■ EXERCISE GOAL
Count the lines of data below that include "Journal". Provide only the number.

━━━━━ RECORDS FOR THE TASK

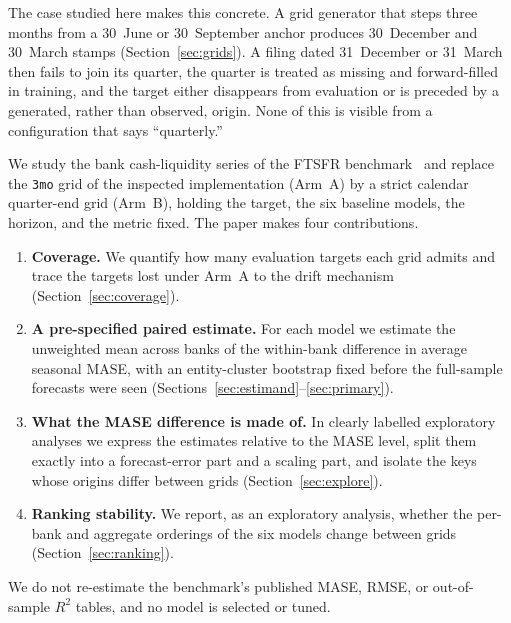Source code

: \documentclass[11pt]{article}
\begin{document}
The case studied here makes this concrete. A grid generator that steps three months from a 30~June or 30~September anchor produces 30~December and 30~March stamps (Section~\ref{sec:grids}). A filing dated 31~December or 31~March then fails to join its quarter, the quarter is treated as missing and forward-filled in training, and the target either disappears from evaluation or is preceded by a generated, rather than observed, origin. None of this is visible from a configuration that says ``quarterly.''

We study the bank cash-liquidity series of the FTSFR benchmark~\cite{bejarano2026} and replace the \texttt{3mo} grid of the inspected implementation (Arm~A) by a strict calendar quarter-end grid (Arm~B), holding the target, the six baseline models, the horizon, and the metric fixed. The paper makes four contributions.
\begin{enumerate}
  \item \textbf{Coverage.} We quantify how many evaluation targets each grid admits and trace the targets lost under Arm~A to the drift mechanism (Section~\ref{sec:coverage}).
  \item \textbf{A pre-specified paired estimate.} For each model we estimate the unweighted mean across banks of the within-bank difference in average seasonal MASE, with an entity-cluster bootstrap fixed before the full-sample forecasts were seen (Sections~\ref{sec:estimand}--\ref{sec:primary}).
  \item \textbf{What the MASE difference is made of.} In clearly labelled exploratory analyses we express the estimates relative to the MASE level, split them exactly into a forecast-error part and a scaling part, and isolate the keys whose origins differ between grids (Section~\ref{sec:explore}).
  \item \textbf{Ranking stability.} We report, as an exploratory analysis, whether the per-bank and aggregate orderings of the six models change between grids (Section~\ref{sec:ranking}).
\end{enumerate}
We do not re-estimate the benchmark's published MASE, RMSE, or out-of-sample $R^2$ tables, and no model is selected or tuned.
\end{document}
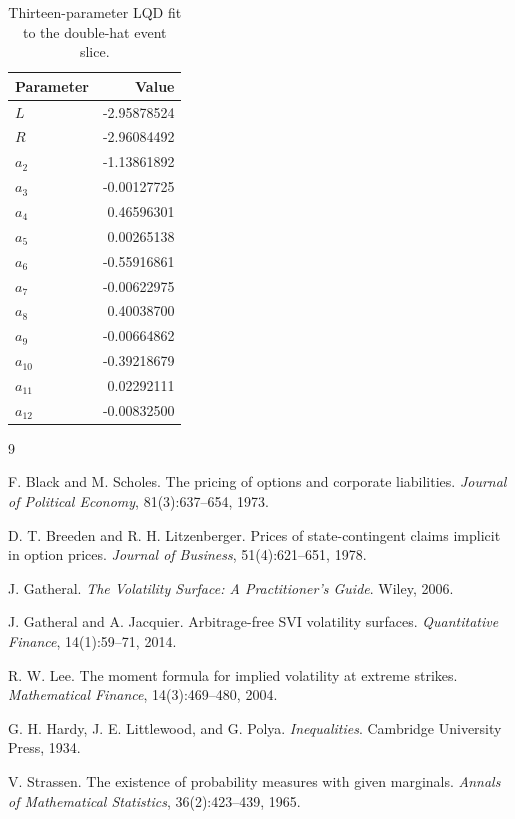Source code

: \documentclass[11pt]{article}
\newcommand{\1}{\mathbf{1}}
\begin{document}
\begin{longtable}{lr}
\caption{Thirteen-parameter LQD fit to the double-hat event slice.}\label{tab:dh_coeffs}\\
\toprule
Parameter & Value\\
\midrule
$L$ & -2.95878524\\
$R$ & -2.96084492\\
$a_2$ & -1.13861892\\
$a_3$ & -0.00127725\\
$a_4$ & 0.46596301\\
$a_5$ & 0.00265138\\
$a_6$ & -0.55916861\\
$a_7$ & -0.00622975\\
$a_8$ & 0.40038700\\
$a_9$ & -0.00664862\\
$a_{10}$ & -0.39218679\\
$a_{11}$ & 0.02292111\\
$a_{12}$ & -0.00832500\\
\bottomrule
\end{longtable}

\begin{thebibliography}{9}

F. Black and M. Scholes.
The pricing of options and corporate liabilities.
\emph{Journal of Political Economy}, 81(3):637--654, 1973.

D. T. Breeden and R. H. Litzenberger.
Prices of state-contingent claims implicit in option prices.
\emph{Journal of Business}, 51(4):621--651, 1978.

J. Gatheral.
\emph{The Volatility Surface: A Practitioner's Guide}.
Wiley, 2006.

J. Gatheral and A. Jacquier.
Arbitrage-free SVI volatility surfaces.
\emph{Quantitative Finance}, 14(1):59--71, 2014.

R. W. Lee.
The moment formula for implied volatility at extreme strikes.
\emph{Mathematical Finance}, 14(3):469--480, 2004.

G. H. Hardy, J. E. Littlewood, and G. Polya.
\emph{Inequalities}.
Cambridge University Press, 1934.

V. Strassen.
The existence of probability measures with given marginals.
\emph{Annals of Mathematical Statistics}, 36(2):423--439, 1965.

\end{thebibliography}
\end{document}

━━━━━━━━━━
━━━━━ RECORDS FOR THE TASK

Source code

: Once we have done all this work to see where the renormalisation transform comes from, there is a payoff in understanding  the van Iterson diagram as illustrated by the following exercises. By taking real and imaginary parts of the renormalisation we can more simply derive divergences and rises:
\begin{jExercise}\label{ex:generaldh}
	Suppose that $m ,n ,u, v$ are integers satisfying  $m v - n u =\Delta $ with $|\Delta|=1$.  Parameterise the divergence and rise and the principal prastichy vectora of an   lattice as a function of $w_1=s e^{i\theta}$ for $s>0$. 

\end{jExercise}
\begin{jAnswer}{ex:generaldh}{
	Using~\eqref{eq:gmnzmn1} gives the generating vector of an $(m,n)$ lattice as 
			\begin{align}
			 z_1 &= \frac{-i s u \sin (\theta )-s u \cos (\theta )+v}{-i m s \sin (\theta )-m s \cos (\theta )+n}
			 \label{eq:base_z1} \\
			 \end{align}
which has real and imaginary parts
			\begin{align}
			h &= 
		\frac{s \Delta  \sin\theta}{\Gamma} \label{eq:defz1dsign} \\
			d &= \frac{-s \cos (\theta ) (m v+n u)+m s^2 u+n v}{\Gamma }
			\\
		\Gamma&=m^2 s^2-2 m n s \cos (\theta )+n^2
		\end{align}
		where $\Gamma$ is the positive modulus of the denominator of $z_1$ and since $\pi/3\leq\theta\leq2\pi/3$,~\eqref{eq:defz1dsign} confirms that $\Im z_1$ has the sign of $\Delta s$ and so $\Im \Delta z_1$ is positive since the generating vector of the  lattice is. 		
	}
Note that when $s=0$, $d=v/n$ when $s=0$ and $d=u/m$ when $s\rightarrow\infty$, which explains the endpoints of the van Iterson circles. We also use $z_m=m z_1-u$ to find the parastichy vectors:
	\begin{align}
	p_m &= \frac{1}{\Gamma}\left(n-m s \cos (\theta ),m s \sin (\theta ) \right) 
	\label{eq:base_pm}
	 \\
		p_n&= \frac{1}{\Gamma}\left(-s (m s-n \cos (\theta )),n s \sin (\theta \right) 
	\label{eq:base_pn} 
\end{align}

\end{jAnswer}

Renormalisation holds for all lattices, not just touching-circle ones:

━━━━━━━━━━

■ RESPONSE TO THIS EXERCISE
2